— ABOUT THIS EXERCISE —
Without the pictures, restate all of the data below word for word.

Stored data entries:
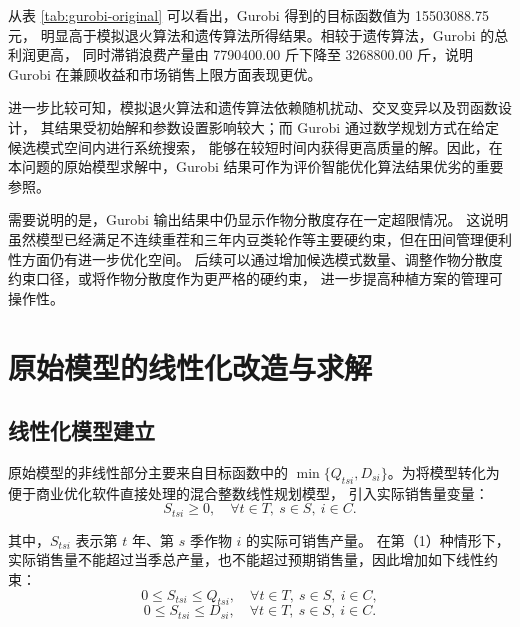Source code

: \documentclass[12pt,a4paper]{ctexart}
\begin{document}
\begin{table}[htbp]
\centering
\caption{Gurobi 对原始模型的计算结果}
\label{tab:gurobi-original}
\small
\setlength{\tabcolsep}{4pt}
\end{table}

从表 \ref{tab:gurobi-original} 可以看出，Gurobi 得到的目标函数值为 15503088.75 元，
明显高于模拟退火算法和遗传算法所得结果。相较于遗传算法，Gurobi 的总利润更高，
同时滞销浪费产量由 7790400.00 斤下降至 3268800.00 斤，说明 Gurobi 在兼顾收益和市场销售上限方面表现更优。

进一步比较可知，模拟退火算法和遗传算法依赖随机扰动、交叉变异以及罚函数设计，
其结果受初始解和参数设置影响较大；而 Gurobi 通过数学规划方式在给定候选模式空间内进行系统搜索，
能够在较短时间内获得更高质量的解。因此，在本问题的原始模型求解中，Gurobi 结果可作为评价智能优化算法结果优劣的重要参照。

需要说明的是，Gurobi 输出结果中仍显示作物分散度存在一定超限情况。
这说明虽然模型已经满足不连续重茬和三年内豆类轮作等主要硬约束，但在田间管理便利性方面仍有进一步优化空间。
后续可以通过增加候选模式数量、调整作物分散度约束口径，或将作物分散度作为更严格的硬约束，
进一步提高种植方案的管理可操作性。

\section{原始模型的线性化改造与求解}

\subsection{线性化模型建立}

原始模型的非线性部分主要来自目标函数中的
$\min\{Q_{tsi},D_{si}\}$。为将模型转化为便于商业优化软件直接处理的混合整数线性规划模型，
引入实际销售量变量：
\[
S_{tsi}\geq 0,
\quad \forall t\in T,\ s\in S,\ i\in C.
\]

其中，$S_{tsi}$ 表示第 $t$ 年、第 $s$ 季作物 $i$ 的实际可销售产量。
在第（1）种情形下，实际销售量不能超过当季总产量，也不能超过预期销售量，因此增加如下线性约束：
\[
0\leq S_{tsi}\leq Q_{tsi},
\quad \forall t\in T,\ s\in S,\ i\in C,
\]
\[
0\leq S_{tsi}\leq D_{si},
\quad \forall t\in T,\ s\in S,\ i\in C.
\]
\end{document}
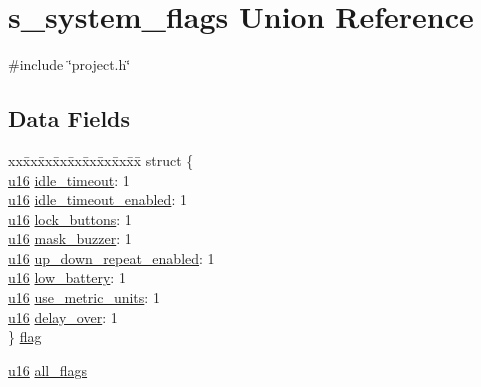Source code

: \hypertarget{unions__system__flags}{\section{s\-\_\-system\-\_\-flags \-Union \-Reference}
\label{unions__system__flags}
}


{\ttfamily \#include \char`\"{}project.\-h\char`\"{}}

\subsection*{\-Data \-Fields}
\begin{DoxyCompactItemize}
\item 
\begin{tabbing}
xx\=xx\=xx\=xx\=xx\=xx\=xx\=xx\=xx\=\kill
struct \{\\
\>\hyperlink{main__ED__BM_8c_a9e6c91d77e24643b888dbd1a1a590054}{u16} \hyperlink{unions__system__flags_a819736792984a6a50bc4ffb12a07b985}{idle\_timeout}: 1\\
\>\hyperlink{main__ED__BM_8c_a9e6c91d77e24643b888dbd1a1a590054}{u16} \hyperlink{unions__system__flags_a4eb0bedb9c098be48631490b698bd4c2}{idle\_timeout\_enabled}: 1\\
\>\hyperlink{main__ED__BM_8c_a9e6c91d77e24643b888dbd1a1a590054}{u16} \hyperlink{unions__system__flags_acd9be7d7d1ed9ec42ab8f98441ff45d4}{lock\_buttons}: 1\\
\>\hyperlink{main__ED__BM_8c_a9e6c91d77e24643b888dbd1a1a590054}{u16} \hyperlink{unions__system__flags_a765f5b6a5660c70f770d6bbeec25cf1f}{mask\_buzzer}: 1\\
\>\hyperlink{main__ED__BM_8c_a9e6c91d77e24643b888dbd1a1a590054}{u16} \hyperlink{unions__system__flags_a47613fdc4c935cabe322cb63cac9150d}{up\_down\_repeat\_enabled}: 1\\
\>\hyperlink{main__ED__BM_8c_a9e6c91d77e24643b888dbd1a1a590054}{u16} \hyperlink{unions__system__flags_aa8d3cce6cd6787288b722314ba457797}{low\_battery}: 1\\
\>\hyperlink{main__ED__BM_8c_a9e6c91d77e24643b888dbd1a1a590054}{u16} \hyperlink{unions__system__flags_a98d55100d4348e9980fe36505551b5d8}{use\_metric\_units}: 1\\
\>\hyperlink{main__ED__BM_8c_a9e6c91d77e24643b888dbd1a1a590054}{u16} \hyperlink{unions__system__flags_ad5b983b8993f0c84c55acdf27ba1b970}{delay\_over}: 1\\
\} \hyperlink{unions__system__flags_af304308f8c7e41fd32adb2085357b6ae}{flag}\\

\end{tabbing}\item 
\hyperlink{main__ED__BM_8c_a9e6c91d77e24643b888dbd1a1a590054}{u16} \hyperlink{unions__system__flags_abf876e68df8575f02084e137cc49266b}{all\-\_\-flags}
\end{DoxyCompactItemize}


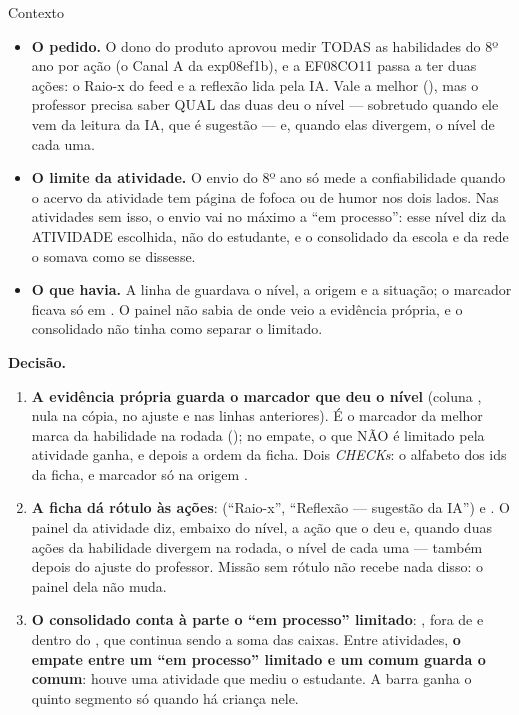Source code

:\begin{especificacao}{Contexto}
\begin{itemize}
  \item \textbf{O pedido.} O dono do produto aprovou medir TODAS as
    habilidades do 8º ano por ação (o Canal A da exp08ef1b), e a EF08CO11 passa
    a ter duas ações: o Raio-x do feed e a reflexão lida pela IA. Vale a melhor
    (), mas o professor precisa saber QUAL das duas deu o nível
    --- sobretudo quando ele vem da leitura da IA, que é sugestão --- e, quando
    elas divergem, o nível de cada uma.
  \item \textbf{O limite da atividade.} O envio do 8º ano só mede a
    confiabilidade quando o acervo da atividade tem página de fofoca ou de
    humor nos dois lados. Nas atividades sem isso, o envio vai no máximo a
    \enquote{em processo}: esse nível diz da ATIVIDADE escolhida, não do
    estudante, e o consolidado da escola e da rede o somava como se dissesse.
  \item \textbf{O que havia.} A linha de  guardava o nível, a
    origem e a situação; o marcador ficava só em . O
    painel não sabia de onde veio a evidência própria, e o consolidado não
    tinha como separar o limitado.
\end{itemize}
\end{especificacao}

\textbf{Decisão.}

\begin{enumerate}
  \item \textbf{A evidência própria guarda o marcador que deu o nível}
    (coluna , nula na cópia, no ajuste e nas linhas
    anteriores). É o marcador da melhor marca da habilidade na rodada
    (); no empate, o que NÃO é limitado pela
    atividade ganha, e depois a ordem da ficha. Dois \emph{CHECKs}: o alfabeto
    dos ids da ficha, e marcador só na origem .
  \item \textbf{A ficha dá rótulo às ações}: 
    (\enquote{Raio-x}, \enquote{Reflexão --- sugestão da IA}) e
    . O painel da atividade diz, embaixo do nível, a
    ação que o deu e, quando duas ações da habilidade divergem na rodada, o
    nível de cada uma --- também depois do ajuste do professor. Missão sem
    rótulo não recebe nada disso: o painel dela não muda.
  \item \textbf{O consolidado conta à parte o \enquote{em processo} limitado}:
    , fora de  e dentro do ,
    que continua sendo a soma das caixas. Entre atividades, \textbf{o empate
    entre um \enquote{em processo} limitado e um comum guarda o comum}: houve
    uma atividade que mediu o estudante. A barra ganha o quinto segmento só
    quando há criança nele.
\end{enumerate}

— RESPONSE TO THIS EXERCISE —
Source code

: \documentclass[12pt,a4paper]{ctexart}
\begin{document}
\begin{table}[htbp]
\centering
\caption{Gurobi 对原始模型的计算结果}
\label{tab:gurobi-original}
\small
\setlength{\tabcolsep}{4pt}
\end{table}

从表 \ref{tab:gurobi-original} 可以看出，Gurobi 得到的目标函数值为 15503088.75 元，
明显高于模拟退火算法和遗传算法所得结果。相较于遗传算法，Gurobi 的总利润更高，
同时滞销浪费产量由 7790400.00 斤下降至 3268800.00 斤，说明 Gurobi 在兼顾收益和市场销售上限方面表现更优。

进一步比较可知，模拟退火算法和遗传算法依赖随机扰动、交叉变异以及罚函数设计，
其结果受初始解和参数设置影响较大；而 Gurobi 通过数学规划方式在给定候选模式空间内进行系统搜索，
能够在较短时间内获得更高质量的解。因此，在本问题的原始模型求解中，Gurobi 结果可作为评价智能优化算法结果优劣的重要参照。

需要说明的是，Gurobi 输出结果中仍显示作物分散度存在一定超限情况。
这说明虽然模型已经满足不连续重茬和三年内豆类轮作等主要硬约束，但在田间管理便利性方面仍有进一步优化空间。
后续可以通过增加候选模式数量、调整作物分散度约束口径，或将作物分散度作为更严格的硬约束，
进一步提高种植方案的管理可操作性。

\section{原始模型的线性化改造与求解}

\subsection{线性化模型建立}

原始模型的非线性部分主要来自目标函数中的
$\min\{Q_{tsi},D_{si}\}$。为将模型转化为便于商业优化软件直接处理的混合整数线性规划模型，
引入实际销售量变量：
\[
S_{tsi}\geq 0,
\quad \forall t\in T,\ s\in S,\ i\in C.
\]

其中，$S_{tsi}$ 表示第 $t$ 年、第 $s$ 季作物 $i$ 的实际可销售产量。
在第（1）种情形下，实际销售量不能超过当季总产量，也不能超过预期销售量，因此增加如下线性约束：
\[
0\leq S_{tsi}\leq Q_{tsi},
\quad \forall t\in T,\ s\in S,\ i\in C,
\]
\[
0\leq S_{tsi}\leq D_{si},
\quad \forall t\in T,\ s\in S,\ i\in C.
\]
\end{document}
Source code

: \hypertarget{unions__system__flags}{\section{s\-\_\-system\-\_\-flags \-Union \-Reference}
\label{unions__system__flags}
}


{\ttfamily \#include \char`\"{}project.\-h\char`\"{}}

\subsection*{\-Data \-Fields}
\begin{DoxyCompactItemize}
\item 
\begin{tabbing}
xx\=xx\=xx\=xx\=xx\=xx\=xx\=xx\=xx\=\kill
struct \{\\
\>\hyperlink{main__ED__BM_8c_a9e6c91d77e24643b888dbd1a1a590054}{u16} \hyperlink{unions__system__flags_a819736792984a6a50bc4ffb12a07b985}{idle\_timeout}: 1\\
\>\hyperlink{main__ED__BM_8c_a9e6c91d77e24643b888dbd1a1a590054}{u16} \hyperlink{unions__system__flags_a4eb0bedb9c098be48631490b698bd4c2}{idle\_timeout\_enabled}: 1\\
\>\hyperlink{main__ED__BM_8c_a9e6c91d77e24643b888dbd1a1a590054}{u16} \hyperlink{unions__system__flags_acd9be7d7d1ed9ec42ab8f98441ff45d4}{lock\_buttons}: 1\\
\>\hyperlink{main__ED__BM_8c_a9e6c91d77e24643b888dbd1a1a590054}{u16} \hyperlink{unions__system__flags_a765f5b6a5660c70f770d6bbeec25cf1f}{mask\_buzzer}: 1\\
\>\hyperlink{main__ED__BM_8c_a9e6c91d77e24643b888dbd1a1a590054}{u16} \hyperlink{unions__system__flags_a47613fdc4c935cabe322cb63cac9150d}{up\_down\_repeat\_enabled}: 1\\
\>\hyperlink{main__ED__BM_8c_a9e6c91d77e24643b888dbd1a1a590054}{u16} \hyperlink{unions__system__flags_aa8d3cce6cd6787288b722314ba457797}{low\_battery}: 1\\
\>\hyperlink{main__ED__BM_8c_a9e6c91d77e24643b888dbd1a1a590054}{u16} \hyperlink{unions__system__flags_a98d55100d4348e9980fe36505551b5d8}{use\_metric\_units}: 1\\
\>\hyperlink{main__ED__BM_8c_a9e6c91d77e24643b888dbd1a1a590054}{u16} \hyperlink{unions__system__flags_ad5b983b8993f0c84c55acdf27ba1b970}{delay\_over}: 1\\
\} \hyperlink{unions__system__flags_af304308f8c7e41fd32adb2085357b6ae}{flag}\\

\end{tabbing}\item 
\hyperlink{main__ED__BM_8c_a9e6c91d77e24643b888dbd1a1a590054}{u16} \hyperlink{unions__system__flags_abf876e68df8575f02084e137cc49266b}{all\-\_\-flags}
\end{DoxyCompactItemize}


Source code

:\begin{especificacao}{Contexto}
\begin{itemize}
  \item \textbf{O pedido.} O dono do produto aprovou medir TODAS as
    habilidades do 8º ano por ação (o Canal A da exp08ef1b), e a EF08CO11 passa
    a ter duas ações: o Raio-x do feed e a reflexão lida pela IA. Vale a melhor
    (), mas o professor precisa saber QUAL das duas deu o nível
    --- sobretudo quando ele vem da leitura da IA, que é sugestão --- e, quando
    elas divergem, o nível de cada uma.
  \item \textbf{O limite da atividade.} O envio do 8º ano só mede a
    confiabilidade quando o acervo da atividade tem página de fofoca ou de
    humor nos dois lados. Nas atividades sem isso, o envio vai no máximo a
    \enquote{em processo}: esse nível diz da ATIVIDADE escolhida, não do
    estudante, e o consolidado da escola e da rede o somava como se dissesse.
  \item \textbf{O que havia.} A linha de  guardava o nível, a
    origem e a situação; o marcador ficava só em . O
    painel não sabia de onde veio a evidência própria, e o consolidado não
    tinha como separar o limitado.
\end{itemize}
\end{especificacao}

\textbf{Decisão.}

\begin{enumerate}
  \item \textbf{A evidência própria guarda o marcador que deu o nível}
    (coluna , nula na cópia, no ajuste e nas linhas
    anteriores). É o marcador da melhor marca da habilidade na rodada
    (); no empate, o que NÃO é limitado pela
    atividade ganha, e depois a ordem da ficha. Dois \emph{CHECKs}: o alfabeto
    dos ids da ficha, e marcador só na origem .
  \item \textbf{A ficha dá rótulo às ações}: 
    (\enquote{Raio-x}, \enquote{Reflexão --- sugestão da IA}) e
    . O painel da atividade diz, embaixo do nível, a
    ação que o deu e, quando duas ações da habilidade divergem na rodada, o
    nível de cada uma --- também depois do ajuste do professor. Missão sem
    rótulo não recebe nada disso: o painel dela não muda.
  \item \textbf{O consolidado conta à parte o \enquote{em processo} limitado}:
    , fora de  e dentro do ,
    que continua sendo a soma das caixas. Entre atividades, \textbf{o empate
    entre um \enquote{em processo} limitado e um comum guarda o comum}: houve
    uma atividade que mediu o estudante. A barra ganha o quinto segmento só
    quando há criança nele.
\end{enumerate}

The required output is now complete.